Leavenworth’s rock climbing is world famous. Visiting climbers from all have ascended our area’s granite mountains, crags and boulders for 60 years. Those visits have had an accumulative effect on the trails and staging areas of popular climbing areas around the valley. The USFS teamed up with citizen action organizations and local volunteers to do some serious trail work to the original Leavenworth crag, Castle Rock.
Several areas of the trail were rerouted and stabilized, greatly preventing future erosion and visitor impact on the areas surrounding popular routes. No imported materials were used in the construction, instead relying on granite blocks and gravel from onsite. Icicle TV is no stranger to climbing and was happy to help out and make some new friends in the process. He spoke with several of the hard working folks onsite, let’s hear what they have to say.

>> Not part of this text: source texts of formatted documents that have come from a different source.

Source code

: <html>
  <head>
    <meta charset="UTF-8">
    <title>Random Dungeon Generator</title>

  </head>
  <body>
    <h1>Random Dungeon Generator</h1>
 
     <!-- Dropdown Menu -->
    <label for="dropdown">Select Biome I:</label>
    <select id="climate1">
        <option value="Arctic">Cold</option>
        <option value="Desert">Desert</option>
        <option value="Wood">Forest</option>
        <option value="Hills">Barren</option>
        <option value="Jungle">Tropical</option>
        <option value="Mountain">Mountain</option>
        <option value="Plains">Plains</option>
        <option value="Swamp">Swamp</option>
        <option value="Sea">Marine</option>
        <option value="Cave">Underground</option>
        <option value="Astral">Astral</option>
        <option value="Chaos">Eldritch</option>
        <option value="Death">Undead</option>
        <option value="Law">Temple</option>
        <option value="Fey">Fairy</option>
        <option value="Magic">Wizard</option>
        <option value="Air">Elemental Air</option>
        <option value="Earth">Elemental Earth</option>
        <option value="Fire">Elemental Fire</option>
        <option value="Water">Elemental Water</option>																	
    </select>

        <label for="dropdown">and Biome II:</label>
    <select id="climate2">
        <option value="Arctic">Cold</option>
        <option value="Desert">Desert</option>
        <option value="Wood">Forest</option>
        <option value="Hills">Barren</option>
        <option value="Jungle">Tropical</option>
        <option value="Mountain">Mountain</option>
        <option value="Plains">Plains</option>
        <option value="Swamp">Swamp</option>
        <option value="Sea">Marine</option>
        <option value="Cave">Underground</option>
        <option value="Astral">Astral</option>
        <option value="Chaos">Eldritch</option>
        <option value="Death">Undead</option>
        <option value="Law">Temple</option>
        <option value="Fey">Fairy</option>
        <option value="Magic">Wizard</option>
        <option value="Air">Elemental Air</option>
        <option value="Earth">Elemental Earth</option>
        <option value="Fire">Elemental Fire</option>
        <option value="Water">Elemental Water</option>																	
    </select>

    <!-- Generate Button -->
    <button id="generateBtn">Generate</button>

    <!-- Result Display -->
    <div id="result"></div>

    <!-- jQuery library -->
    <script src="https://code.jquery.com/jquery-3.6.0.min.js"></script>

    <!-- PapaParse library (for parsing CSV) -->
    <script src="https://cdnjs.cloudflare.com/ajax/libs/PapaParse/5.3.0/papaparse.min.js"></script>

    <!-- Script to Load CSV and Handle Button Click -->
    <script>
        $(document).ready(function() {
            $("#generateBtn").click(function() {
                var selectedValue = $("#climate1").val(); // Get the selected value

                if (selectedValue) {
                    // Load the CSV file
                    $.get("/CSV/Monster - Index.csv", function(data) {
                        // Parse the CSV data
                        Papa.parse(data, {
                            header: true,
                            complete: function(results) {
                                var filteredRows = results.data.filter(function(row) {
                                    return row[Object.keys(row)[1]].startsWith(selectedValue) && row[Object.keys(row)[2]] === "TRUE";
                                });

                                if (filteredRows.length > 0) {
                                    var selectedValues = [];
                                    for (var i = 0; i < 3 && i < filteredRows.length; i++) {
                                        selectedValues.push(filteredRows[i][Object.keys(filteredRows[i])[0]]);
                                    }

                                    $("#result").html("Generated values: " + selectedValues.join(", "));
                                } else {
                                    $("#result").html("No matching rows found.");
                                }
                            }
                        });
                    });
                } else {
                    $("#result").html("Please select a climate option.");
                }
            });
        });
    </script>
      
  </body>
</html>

Morgan Foster and Adam Greenstreet, USFS Climbing Rangers, thought it was great to see the turnout form all the different organizations involved in climbing and get out there for the trail project. “Projects like this are an important part of our climbing ranger program” said Foster. “The rangers work with climbers that utilize the areas and manage to get out in the woods to get hands on climbing experience. We’re developing productive relationships with our partner organizations like Chelan County Mountain Rescue Association, Washington Climbers Coalition, The Mountaineers, and the Access Fund to accomplish goals that benefit both the environment and the climbing community” added Greenstreet.
Kurt Haire, Chelan County Mountain Rescue Association Volunteer- “We’re happy to see more accessible trails because it makes our job easier when we’re assisting with rescues. When the local EMS management system gets a call that is beyond the capacity of the sheriff’s professional rescuers (ex: wilderness or technical rescue) that’s when we get involved. CCMRA is all volunteers. Currently we have about 20 active people on call.”
John Race, Owner, Leavenworth Mountain School-“It makes sense that local climbers and local climbing organizations make an effort to protect our great climbing resources and that the forest service is open to volunteer labor in the face of a very limited budget. Olivia and I were happy to see everyone pitch in, get along, agree on goals, and sweat a bit. Hats off to the Washington Climbers Coalition, the Access Fund, and the Leavenworth Ranger District as without those three making it happen it would not have come about. We are looking forward to being part of the discussion moving forward and happy to provide strong backs and weak minds when the dirty work needs to be done.”
Finally we talked to the man who spearheaded the trail building day. Matt Perkins has worked tirelessly to protect climbers rights to access public lands. ” The Washington Climbers Coalition is committed to protecting our state’s climbing heritage. Castle Rock hosted the first technical climbs in the state, so it’s a good place as any to continue to build a lasting partnership for the future.” Any way you slice it, trail projects like the Castle Rock trail day are the way of the future.